Dataset items
• • • • • • •
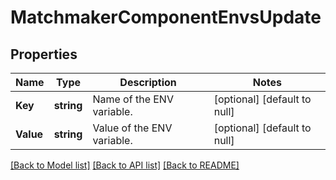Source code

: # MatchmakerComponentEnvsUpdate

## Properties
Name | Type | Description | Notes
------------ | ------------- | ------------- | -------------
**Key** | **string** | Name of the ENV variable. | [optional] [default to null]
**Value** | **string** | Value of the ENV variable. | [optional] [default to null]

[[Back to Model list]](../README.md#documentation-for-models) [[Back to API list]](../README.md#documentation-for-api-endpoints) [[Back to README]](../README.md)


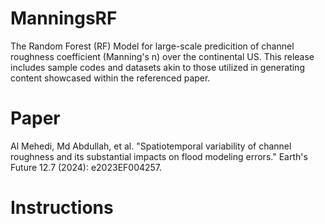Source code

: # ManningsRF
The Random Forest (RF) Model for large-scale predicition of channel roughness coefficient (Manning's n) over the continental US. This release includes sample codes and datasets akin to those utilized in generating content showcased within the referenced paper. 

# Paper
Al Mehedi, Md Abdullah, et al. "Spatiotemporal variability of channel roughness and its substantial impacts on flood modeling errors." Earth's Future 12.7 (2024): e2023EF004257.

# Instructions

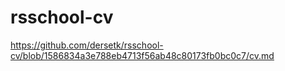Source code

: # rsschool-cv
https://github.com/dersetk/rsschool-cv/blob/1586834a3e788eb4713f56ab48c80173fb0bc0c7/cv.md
• • • • • • •
* [Task statement] Please return all lines from the records that hold the word "default".

* [Result for this task]
**Key** | **string** | Name of the ENV variable. | [optional] [default to null]
**Value** | **string** | Value of the ENV variable. | [optional] [default to null]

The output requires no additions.